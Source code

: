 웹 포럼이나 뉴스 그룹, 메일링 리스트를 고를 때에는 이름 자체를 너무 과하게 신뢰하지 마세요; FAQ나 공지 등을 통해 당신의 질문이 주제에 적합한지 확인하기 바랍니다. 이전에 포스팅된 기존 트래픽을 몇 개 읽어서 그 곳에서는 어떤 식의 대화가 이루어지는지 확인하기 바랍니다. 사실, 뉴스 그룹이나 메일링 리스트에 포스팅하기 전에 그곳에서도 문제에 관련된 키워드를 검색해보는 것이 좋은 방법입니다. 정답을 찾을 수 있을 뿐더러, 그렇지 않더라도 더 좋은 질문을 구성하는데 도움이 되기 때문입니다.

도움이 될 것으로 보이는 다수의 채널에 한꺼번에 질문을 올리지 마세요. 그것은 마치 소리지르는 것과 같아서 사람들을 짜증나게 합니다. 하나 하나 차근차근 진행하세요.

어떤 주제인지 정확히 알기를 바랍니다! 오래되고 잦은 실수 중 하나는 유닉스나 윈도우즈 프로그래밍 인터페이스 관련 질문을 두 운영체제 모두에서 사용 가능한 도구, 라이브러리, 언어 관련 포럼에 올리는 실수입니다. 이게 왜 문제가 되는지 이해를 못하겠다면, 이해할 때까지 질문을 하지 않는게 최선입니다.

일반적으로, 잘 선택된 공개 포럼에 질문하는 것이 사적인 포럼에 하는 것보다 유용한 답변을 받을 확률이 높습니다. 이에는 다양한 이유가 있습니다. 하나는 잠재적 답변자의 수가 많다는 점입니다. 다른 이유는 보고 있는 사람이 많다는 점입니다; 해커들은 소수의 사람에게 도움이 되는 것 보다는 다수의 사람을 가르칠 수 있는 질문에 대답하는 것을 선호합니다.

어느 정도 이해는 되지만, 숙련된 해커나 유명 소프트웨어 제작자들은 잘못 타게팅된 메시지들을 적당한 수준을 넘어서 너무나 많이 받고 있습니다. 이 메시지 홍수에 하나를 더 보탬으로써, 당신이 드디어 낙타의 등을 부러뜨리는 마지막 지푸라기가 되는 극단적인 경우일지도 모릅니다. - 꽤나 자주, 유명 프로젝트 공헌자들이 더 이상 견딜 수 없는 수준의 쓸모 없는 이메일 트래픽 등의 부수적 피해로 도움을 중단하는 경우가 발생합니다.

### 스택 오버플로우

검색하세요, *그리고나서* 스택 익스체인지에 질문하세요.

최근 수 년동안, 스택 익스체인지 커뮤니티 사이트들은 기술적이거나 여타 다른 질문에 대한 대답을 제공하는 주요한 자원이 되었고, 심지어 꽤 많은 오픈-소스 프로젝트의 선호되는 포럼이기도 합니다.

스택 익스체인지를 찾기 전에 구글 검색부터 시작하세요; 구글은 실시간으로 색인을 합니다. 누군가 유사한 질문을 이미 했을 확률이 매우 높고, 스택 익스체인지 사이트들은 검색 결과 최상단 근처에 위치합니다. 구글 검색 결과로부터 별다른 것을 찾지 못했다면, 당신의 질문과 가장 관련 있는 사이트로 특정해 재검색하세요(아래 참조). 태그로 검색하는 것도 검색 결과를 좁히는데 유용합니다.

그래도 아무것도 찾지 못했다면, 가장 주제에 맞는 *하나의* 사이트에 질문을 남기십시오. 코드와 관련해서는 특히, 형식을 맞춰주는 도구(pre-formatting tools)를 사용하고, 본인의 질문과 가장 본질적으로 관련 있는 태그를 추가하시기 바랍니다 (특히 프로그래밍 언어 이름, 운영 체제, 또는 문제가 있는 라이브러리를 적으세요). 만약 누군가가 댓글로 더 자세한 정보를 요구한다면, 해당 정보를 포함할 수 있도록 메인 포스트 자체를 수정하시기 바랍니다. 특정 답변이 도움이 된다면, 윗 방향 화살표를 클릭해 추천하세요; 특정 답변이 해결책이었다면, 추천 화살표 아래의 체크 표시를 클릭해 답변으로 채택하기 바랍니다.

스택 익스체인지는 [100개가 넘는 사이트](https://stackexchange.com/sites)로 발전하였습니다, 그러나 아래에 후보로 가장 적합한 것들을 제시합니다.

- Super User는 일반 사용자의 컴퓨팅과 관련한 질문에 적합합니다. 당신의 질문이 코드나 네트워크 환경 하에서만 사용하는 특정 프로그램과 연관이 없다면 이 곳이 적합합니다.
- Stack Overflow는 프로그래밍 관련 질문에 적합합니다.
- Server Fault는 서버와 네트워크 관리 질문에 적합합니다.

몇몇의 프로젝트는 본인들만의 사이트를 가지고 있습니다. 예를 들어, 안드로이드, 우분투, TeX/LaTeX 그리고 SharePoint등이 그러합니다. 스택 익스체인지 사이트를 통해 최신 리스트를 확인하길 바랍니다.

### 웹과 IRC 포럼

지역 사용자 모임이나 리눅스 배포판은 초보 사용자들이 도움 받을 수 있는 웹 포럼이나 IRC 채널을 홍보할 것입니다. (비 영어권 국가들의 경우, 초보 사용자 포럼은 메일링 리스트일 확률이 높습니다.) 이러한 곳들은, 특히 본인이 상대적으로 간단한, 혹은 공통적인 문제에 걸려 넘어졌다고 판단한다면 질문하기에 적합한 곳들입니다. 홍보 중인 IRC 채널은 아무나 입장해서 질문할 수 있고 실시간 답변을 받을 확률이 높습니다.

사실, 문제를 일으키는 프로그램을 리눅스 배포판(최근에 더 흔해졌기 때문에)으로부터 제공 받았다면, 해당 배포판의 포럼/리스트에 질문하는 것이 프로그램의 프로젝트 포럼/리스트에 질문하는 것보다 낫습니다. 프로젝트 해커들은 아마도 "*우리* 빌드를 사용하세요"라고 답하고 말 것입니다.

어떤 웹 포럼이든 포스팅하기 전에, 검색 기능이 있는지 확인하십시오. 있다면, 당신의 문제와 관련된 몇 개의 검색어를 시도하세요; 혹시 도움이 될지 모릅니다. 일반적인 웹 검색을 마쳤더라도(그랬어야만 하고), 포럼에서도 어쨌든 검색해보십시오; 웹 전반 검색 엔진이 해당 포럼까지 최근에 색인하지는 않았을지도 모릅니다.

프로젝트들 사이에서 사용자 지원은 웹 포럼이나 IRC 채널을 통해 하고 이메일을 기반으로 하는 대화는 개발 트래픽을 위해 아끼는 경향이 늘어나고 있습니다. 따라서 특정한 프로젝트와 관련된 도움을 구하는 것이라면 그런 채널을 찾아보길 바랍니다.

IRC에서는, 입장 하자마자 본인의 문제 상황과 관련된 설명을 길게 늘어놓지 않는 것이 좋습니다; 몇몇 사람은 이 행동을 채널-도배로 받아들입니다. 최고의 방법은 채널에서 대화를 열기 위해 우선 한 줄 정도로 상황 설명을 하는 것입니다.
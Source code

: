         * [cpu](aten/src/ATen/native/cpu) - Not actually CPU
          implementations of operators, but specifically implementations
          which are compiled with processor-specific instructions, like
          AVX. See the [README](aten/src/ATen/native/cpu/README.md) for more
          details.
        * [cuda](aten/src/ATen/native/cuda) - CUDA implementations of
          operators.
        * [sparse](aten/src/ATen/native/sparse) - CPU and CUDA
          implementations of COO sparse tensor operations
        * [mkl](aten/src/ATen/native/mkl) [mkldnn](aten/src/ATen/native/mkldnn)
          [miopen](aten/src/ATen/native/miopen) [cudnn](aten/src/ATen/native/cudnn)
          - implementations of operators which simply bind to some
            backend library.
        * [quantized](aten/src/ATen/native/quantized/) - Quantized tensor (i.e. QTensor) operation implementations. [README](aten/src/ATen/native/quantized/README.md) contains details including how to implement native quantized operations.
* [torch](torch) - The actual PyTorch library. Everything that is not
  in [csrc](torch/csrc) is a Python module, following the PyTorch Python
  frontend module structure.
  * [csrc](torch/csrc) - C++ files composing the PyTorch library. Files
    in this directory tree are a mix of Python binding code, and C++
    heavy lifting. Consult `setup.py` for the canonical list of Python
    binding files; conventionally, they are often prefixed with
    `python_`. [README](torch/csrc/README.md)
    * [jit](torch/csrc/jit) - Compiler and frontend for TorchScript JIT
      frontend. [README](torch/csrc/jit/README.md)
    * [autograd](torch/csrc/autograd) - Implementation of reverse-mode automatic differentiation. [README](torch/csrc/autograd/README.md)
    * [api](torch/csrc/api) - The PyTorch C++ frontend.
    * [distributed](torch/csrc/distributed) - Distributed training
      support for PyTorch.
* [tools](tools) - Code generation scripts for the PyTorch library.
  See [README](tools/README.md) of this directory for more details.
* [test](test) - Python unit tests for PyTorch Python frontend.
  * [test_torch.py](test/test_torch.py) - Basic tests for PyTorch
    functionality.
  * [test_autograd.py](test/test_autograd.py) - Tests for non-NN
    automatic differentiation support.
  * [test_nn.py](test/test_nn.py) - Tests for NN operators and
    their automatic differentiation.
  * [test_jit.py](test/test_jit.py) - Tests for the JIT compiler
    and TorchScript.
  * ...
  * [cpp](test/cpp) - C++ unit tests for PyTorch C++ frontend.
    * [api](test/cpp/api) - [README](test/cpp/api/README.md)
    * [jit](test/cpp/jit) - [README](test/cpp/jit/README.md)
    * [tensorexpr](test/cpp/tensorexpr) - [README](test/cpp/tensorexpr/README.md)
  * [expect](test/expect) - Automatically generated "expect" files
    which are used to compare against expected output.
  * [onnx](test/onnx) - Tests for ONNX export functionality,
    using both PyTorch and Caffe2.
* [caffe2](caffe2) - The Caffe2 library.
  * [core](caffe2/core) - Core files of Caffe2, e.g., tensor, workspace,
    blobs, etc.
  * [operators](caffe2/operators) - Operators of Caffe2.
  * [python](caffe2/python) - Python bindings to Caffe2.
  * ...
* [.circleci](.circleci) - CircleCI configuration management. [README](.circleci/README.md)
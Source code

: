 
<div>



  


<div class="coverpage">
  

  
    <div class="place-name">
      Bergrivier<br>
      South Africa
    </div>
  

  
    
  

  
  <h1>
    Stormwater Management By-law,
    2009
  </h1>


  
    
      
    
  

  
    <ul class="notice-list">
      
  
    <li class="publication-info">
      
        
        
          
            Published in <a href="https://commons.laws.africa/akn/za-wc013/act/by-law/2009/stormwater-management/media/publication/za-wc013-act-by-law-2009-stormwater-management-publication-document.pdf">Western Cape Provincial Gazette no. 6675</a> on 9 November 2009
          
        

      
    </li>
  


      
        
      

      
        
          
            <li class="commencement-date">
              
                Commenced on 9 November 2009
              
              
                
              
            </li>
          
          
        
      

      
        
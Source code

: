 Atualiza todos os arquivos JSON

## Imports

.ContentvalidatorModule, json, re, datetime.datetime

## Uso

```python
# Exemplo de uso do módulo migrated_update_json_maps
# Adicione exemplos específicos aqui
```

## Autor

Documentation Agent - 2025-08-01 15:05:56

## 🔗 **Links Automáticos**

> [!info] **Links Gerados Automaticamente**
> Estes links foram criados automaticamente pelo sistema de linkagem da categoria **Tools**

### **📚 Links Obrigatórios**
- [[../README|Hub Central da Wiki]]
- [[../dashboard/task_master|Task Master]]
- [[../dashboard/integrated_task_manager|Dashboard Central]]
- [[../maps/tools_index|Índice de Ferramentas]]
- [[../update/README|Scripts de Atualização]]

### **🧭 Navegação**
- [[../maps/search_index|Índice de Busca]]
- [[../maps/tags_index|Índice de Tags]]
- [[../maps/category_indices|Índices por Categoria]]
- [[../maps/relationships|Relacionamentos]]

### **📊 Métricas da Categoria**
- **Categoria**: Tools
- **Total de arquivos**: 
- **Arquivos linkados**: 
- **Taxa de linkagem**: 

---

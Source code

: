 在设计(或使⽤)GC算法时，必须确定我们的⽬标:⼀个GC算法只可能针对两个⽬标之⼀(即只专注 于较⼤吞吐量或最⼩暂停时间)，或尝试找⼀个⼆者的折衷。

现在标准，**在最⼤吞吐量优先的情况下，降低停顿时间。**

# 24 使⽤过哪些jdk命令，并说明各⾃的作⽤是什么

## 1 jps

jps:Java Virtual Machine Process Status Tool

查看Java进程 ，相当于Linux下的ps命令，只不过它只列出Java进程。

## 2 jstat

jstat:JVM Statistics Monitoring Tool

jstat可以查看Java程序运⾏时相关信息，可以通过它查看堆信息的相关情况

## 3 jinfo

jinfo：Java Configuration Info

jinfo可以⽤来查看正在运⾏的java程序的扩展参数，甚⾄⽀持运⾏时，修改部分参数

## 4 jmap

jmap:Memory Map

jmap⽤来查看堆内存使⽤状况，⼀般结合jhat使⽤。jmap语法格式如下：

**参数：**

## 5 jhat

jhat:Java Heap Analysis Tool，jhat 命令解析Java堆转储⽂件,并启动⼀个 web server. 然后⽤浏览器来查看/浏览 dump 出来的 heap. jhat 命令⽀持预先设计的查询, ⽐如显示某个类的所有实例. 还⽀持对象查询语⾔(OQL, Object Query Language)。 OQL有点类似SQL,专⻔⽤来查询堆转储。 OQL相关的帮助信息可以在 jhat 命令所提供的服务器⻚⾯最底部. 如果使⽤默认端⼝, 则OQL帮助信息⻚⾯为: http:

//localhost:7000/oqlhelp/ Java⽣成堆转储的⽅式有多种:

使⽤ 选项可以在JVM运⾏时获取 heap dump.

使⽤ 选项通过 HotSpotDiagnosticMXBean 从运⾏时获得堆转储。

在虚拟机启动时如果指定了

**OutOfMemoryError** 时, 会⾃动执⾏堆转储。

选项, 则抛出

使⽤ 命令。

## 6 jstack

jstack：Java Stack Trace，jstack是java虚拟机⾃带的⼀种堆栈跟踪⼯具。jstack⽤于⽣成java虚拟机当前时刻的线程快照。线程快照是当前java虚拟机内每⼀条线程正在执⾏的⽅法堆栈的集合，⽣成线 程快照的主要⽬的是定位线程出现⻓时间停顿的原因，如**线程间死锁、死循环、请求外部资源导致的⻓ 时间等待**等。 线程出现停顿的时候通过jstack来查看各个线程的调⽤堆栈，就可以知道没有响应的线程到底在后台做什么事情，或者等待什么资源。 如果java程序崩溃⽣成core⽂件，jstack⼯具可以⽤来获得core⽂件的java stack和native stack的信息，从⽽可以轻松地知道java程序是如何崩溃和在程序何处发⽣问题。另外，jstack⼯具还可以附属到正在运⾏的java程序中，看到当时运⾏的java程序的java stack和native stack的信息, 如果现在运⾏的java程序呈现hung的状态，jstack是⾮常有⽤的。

## [WORK TASK]
Find the lines above that contain the word "with" and collect them.

## [ANSWER TO THE EXERCISE]
          which are compiled with processor-specific instructions, like
    binding files; conventionally, they are often prefixed with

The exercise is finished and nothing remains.